*** INFORMATION SUPPLIED Section Begins ***

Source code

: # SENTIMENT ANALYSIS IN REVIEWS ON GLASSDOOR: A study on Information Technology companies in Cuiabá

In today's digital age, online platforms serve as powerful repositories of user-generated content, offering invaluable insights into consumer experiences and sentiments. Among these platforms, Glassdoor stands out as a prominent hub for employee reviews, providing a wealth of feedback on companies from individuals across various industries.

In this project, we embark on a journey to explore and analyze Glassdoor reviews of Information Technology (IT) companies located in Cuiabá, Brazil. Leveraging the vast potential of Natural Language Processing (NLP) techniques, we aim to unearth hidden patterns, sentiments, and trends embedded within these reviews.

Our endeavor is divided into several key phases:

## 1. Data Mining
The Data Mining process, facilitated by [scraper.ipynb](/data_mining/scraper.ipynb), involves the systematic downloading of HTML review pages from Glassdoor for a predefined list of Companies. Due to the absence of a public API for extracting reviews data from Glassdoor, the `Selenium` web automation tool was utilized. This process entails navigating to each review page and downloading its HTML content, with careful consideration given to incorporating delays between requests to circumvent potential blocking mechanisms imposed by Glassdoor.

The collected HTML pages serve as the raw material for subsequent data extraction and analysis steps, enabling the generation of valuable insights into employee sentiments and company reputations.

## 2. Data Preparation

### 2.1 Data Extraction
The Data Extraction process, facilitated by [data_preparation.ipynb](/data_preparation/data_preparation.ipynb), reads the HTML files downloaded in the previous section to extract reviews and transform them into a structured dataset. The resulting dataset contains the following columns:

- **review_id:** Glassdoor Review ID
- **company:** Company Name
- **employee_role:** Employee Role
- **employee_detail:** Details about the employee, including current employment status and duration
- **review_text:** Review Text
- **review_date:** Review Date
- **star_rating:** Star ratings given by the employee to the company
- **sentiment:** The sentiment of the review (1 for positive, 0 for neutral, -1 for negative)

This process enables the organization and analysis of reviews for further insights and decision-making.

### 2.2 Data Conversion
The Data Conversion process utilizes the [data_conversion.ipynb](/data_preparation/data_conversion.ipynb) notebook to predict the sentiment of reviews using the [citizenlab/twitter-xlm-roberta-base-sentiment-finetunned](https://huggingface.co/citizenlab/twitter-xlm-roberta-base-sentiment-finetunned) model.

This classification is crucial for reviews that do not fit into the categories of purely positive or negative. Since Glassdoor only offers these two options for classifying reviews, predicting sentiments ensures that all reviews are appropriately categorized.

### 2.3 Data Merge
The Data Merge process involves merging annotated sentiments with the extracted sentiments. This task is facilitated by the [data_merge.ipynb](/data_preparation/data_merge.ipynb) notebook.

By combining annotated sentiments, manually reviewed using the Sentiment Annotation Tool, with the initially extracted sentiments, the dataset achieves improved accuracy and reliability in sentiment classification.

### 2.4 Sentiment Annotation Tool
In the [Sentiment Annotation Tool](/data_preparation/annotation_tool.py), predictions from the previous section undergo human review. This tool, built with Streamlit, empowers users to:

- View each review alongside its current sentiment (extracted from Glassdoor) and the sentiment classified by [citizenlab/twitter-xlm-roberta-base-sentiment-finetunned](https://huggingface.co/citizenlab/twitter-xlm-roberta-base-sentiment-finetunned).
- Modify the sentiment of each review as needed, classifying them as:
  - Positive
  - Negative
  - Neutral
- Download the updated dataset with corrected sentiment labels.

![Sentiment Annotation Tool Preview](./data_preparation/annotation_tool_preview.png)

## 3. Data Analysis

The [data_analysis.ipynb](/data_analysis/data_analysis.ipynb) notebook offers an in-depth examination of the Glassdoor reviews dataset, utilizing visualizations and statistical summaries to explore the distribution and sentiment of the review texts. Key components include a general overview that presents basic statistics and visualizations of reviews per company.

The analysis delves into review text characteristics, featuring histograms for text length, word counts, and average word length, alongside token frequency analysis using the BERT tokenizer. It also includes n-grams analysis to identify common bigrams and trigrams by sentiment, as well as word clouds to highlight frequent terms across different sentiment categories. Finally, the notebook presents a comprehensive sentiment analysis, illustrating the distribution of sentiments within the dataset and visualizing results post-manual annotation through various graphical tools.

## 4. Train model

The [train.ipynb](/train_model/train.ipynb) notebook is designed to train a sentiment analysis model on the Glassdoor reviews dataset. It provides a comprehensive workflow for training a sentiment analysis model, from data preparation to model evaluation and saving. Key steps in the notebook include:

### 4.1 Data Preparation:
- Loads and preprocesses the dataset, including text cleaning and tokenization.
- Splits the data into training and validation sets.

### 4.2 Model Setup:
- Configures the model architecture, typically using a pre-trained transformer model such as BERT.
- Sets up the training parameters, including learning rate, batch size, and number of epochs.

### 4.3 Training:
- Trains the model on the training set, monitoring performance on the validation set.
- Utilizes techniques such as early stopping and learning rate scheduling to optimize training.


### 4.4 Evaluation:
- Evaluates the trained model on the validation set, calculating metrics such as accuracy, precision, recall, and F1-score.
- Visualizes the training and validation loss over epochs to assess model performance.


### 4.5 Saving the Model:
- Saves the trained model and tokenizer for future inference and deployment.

*** INFORMATION SUPPLIED Section Ends ***

EXERCISE PROMPT
Report each line above containing the string "learning".

EXERCISE SOLUTION
- Sets up the training parameters, including learning rate, batch size, and number of epochs.
- Utilizes techniques such as early stopping and learning rate scheduling to optimize training.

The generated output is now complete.